B. PLAINTIFF'S OBJECTION
In order to be properly made and, therefore, to preserve an issue for de novo review by the district judge, an objection must be both timely and specific. One Parcel of Real Property Known As 2121 East 30th Street, 73 F.3d at 1059-60. In this case, Plaintiff vaguely objects to the Recommendation, arguing that it is a death sentence because his continued incarceration will cause him to contract new variants of COVID-19. See (Doc. # 69 at 1). Plaintiff fails to object to any of Judge Tafoya's findings of fact or legal conclusions, failing to even mention her analysis. Thus, Plaintiff's objection is improper due to lack of specificity. Because Plaintiff's objection is not properly made, the Court reviews the Recommendation under a clear error standard. See Summers, 927 F.2d at 1167.
C. CLEAR ERROR ANALYSIS
After reviewing the Recommendation, in addition to applicable portions of the record and relevant legal authority, the Court is satisfied that the Recommendation is sound and not clearly erroneous or contrary to law.

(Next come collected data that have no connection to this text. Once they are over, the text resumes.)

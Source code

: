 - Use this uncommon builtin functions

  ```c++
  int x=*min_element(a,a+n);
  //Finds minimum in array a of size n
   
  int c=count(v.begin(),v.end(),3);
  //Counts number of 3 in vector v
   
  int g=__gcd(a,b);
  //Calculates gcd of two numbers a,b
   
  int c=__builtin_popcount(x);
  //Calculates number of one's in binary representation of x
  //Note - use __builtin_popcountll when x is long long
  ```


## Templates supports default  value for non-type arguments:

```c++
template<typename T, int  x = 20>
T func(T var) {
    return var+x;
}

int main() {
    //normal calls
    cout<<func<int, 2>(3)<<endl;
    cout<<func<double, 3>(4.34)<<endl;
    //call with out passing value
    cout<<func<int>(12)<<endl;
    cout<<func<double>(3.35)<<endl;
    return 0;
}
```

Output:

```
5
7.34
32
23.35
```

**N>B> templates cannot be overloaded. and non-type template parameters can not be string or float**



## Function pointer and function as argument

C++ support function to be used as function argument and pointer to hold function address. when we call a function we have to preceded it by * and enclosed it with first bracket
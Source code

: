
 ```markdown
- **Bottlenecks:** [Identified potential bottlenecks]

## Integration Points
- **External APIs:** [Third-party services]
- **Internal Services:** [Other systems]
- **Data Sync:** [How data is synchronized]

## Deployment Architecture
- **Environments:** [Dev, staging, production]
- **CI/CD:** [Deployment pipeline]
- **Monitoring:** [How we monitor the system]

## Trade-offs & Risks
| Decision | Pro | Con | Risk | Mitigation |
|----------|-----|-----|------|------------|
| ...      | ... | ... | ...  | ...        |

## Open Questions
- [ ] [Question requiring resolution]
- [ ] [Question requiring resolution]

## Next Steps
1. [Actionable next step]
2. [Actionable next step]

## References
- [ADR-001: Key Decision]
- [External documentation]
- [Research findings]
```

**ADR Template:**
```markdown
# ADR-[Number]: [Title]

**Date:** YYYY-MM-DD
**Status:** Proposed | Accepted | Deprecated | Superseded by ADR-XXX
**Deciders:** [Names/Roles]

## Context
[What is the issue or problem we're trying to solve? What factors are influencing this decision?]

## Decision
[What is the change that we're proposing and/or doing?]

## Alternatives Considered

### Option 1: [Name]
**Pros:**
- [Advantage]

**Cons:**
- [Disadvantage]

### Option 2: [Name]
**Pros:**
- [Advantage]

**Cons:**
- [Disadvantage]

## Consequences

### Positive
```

See Fed. R. Civ. P. 72(a). The Court agrees with Judge Tafoya that Plaintiff's Section 1983 claims against Defendants in their individual capacities are barred pursuant to Brown v. Montoya, 662 F.3d at 1161 n.5, and that Plaintiff's claim for injunctive relief is barred because “release from custody is not an available remedy in a § 1983 action.” See Brown v. Sedgwick Cnty. Sheriff's Office, 513 Fed.Appx. at 707; see also Graham, 805 Fed.Appx. at 578. Lastly, having dismissed Plaintiff's federal claims, the Court agrees that declining to exercise supplemental jurisdiction over Plaintiff's state law claims is proper. See United Mine Workers of Am., 383 U.S. at 726; see also Strain v. Regalado, 977 F.3d 984, 997 (10th Cir. 2020) (holding that a district court, upon dismissing a pretrial detainee's federal claims, did not abuse its discretion by declining to exercise supplemental jurisdiction over remaining state law claims). Accordingly, finding no clear error, the Court affirms the Recommendation.
IV. CONCLUSION
For the foregoing reasons, it is ORDERED as follows:
• the August 17, 2021 Recommendation of United States Magistrate Judge (Doc. # 68) is AFFIRMED and ADOPTED as an Order of this Court;
• both Defendants Burtlow and Williams' Corrected Motion to Dismiss Pursuant to Fed.R.Civ.P. 12(b)(1) (Doc. # 62) and Defendant Weiser's Motion to Dismiss Pursuant to Fed.R.Civ.P. 12(b)(1) and 12(b)(6) (Doc. # 53) are GRANTED;
• Plaintiffs claims asserted under 42 U.S.C. § 1983 are hereby DISMISSED WITH PREJUDICE because amendment of the complaint with respect to these claims would be futile. See Oxendine v. Kaplan, 241 F.3d 1272, 1275 (10th Cir. 2001) (holding that when the plaintiff is proceeding pro se, dismissal with prejudice is appropriate only “where it is obvious that the plaintiff cannot prevail on the facts he has alleged and it would be futile to give him an opportunity to amend”);
• the Court declines to exercise supplemental jurisdiction over Plaintiffs state law claims, which are hereby DISMISSED WITHOUT PREJUDICE. See Brereton v. Bountiful City Corp., 434 F.3d 1213, 1218 (10th Cir. 2006) (dismissals for lack of jurisdiction must be without prejudice);
• Plaintiffs Motion for Appointment of Counsel (Doc. # 56) is DENIED AS MOOT; and
• the Clerk of Court is directed to close this case.